Overview
ChemLactica uses a specialized tokenizer designed for molecular SMILES strings and chemical property annotations. The tokenizer includes:
Standard BPE (Byte Pair Encoding) for SMILES
Special tokens for molecular properties
Custom tokens for chemical descriptors
Tokenizer Architecture
Available Tokenizers
ChemLactica provides several pre-configured tokenizers:
chemlactica/tokenizer/
├── ChemLacticaTokenizer/ # Standard tokenizer
├── ChemLacticaTokenizer66/ # Extended tokenizer (66 special tokens)

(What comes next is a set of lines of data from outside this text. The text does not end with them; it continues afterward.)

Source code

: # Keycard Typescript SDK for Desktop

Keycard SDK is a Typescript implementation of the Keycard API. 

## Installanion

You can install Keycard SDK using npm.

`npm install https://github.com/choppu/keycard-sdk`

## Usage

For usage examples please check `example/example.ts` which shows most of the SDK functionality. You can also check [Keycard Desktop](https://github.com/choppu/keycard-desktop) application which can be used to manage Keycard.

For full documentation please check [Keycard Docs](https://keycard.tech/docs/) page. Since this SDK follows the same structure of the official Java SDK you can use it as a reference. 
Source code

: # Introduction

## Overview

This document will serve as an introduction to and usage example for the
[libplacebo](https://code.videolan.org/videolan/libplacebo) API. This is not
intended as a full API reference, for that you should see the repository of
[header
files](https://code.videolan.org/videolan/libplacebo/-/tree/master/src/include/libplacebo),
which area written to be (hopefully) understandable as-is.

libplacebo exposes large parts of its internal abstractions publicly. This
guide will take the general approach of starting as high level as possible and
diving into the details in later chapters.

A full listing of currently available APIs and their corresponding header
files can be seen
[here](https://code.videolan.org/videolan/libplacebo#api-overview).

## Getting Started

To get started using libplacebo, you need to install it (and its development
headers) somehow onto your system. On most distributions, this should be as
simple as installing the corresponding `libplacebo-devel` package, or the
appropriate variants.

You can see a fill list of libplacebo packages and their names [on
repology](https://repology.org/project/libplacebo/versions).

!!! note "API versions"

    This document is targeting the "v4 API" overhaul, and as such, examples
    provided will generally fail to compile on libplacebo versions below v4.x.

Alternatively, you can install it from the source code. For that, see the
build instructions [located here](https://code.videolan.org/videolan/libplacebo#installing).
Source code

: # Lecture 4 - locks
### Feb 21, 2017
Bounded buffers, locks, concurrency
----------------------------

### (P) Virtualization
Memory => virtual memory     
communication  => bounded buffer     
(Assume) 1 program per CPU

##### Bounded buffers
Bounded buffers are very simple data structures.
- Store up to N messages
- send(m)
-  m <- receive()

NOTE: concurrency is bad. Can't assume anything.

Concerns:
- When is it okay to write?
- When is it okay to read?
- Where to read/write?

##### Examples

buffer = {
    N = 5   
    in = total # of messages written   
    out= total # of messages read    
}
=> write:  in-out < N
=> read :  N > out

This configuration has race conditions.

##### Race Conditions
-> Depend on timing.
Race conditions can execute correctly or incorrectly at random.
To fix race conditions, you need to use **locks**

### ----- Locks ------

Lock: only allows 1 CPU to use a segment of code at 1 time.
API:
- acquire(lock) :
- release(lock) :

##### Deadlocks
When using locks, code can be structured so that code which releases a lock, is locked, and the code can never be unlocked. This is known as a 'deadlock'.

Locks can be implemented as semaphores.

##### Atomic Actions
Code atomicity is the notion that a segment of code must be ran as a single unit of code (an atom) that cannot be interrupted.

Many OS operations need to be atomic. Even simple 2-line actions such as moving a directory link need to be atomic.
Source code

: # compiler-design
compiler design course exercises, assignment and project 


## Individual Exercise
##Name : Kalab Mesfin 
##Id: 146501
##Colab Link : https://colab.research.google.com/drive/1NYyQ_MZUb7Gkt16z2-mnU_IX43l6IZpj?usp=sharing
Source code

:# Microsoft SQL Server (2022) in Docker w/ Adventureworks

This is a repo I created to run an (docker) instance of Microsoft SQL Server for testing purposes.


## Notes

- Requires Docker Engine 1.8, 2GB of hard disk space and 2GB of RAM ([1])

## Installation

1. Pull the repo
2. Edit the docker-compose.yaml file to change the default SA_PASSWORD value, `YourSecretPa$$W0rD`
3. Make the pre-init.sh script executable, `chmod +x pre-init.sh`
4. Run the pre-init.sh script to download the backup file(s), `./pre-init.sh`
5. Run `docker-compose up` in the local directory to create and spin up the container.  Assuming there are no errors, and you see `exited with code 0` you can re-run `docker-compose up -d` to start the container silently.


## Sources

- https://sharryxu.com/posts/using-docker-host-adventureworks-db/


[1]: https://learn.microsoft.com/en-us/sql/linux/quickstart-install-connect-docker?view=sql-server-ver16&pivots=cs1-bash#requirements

├── chemllama2-tokenizer/ # LLaMA2-based tokenizer
├── GemmaTokenizer/ # Gemma-based tokenizer
├── Mistral-7B-v0.1Tokenizer/ # Mistral-based tokenizer
└── galactica-125m/ # Galactica tokenizer
ChemLacticaTokenizer66 is recommended for most tasks as it includes comprehensive chemical property tokens.
Configuration
Tokenizer configuration is defined in tokenizer_config.json:
{
"clean_up_tokenization_spaces" : true ,
"model_max_length" : 1000000000000000019884624838656 ,
"tokenizer_class" : "PreTrainedTokenizerFast"
}
Special Tokens
ChemLactica uses extensive special tokens for chemical annotations:
Core Tokens
{
"bos_token" : "<s>" ,
"eos_token" : "</s>" ,
"pad_token" : "<pad>"
}
<s> : Beginning of sequence token
</s> : End of sequence token (also used as separator)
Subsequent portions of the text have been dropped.